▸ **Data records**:
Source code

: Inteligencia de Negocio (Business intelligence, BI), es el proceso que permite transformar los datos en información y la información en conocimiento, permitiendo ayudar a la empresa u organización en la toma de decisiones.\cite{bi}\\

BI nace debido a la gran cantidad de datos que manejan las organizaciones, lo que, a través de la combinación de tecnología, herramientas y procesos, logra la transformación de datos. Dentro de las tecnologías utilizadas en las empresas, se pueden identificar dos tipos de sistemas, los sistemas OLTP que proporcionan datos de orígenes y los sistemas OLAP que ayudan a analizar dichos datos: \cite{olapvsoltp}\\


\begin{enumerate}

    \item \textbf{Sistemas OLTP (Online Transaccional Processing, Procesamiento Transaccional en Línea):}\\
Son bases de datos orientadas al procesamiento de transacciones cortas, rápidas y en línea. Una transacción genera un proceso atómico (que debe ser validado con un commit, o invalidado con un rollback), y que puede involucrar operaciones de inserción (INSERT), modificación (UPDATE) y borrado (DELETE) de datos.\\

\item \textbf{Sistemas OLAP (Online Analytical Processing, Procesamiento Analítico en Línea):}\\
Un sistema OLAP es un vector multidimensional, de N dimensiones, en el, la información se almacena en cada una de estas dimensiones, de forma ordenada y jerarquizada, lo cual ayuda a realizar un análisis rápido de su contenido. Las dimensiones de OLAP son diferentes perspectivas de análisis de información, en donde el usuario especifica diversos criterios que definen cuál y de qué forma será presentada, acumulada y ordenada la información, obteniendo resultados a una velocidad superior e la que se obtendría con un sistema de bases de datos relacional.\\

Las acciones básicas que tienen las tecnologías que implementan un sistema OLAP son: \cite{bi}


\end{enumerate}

▸ **YOUR TASK**: Send back the lines of the records word for word, from the very first through the line containing "OLAP (Online Analytical".

▸ **EXERCISE ANSWER**:
Source code

: Inteligencia de Negocio (Business intelligence, BI), es el proceso que permite transformar los datos en información y la información en conocimiento, permitiendo ayudar a la empresa u organización en la toma de decisiones.\cite{bi}\\

BI nace debido a la gran cantidad de datos que manejan las organizaciones, lo que, a través de la combinación de tecnología, herramientas y procesos, logra la transformación de datos. Dentro de las tecnologías utilizadas en las empresas, se pueden identificar dos tipos de sistemas, los sistemas OLTP que proporcionan datos de orígenes y los sistemas OLAP que ayudan a analizar dichos datos: \cite{olapvsoltp}\\


\begin{enumerate}

    \item \textbf{Sistemas OLTP (Online Transaccional Processing, Procesamiento Transaccional en Línea):}\\
Son bases de datos orientadas al procesamiento de transacciones cortas, rápidas y en línea. Una transacción genera un proceso atómico (que debe ser validado con un commit, o invalidado con un rollback), y que puede involucrar operaciones de inserción (INSERT), modificación (UPDATE) y borrado (DELETE) de datos.\\

\item \textbf{Sistemas OLAP (Online Analytical Processing, Procesamiento Analítico en Línea):}\\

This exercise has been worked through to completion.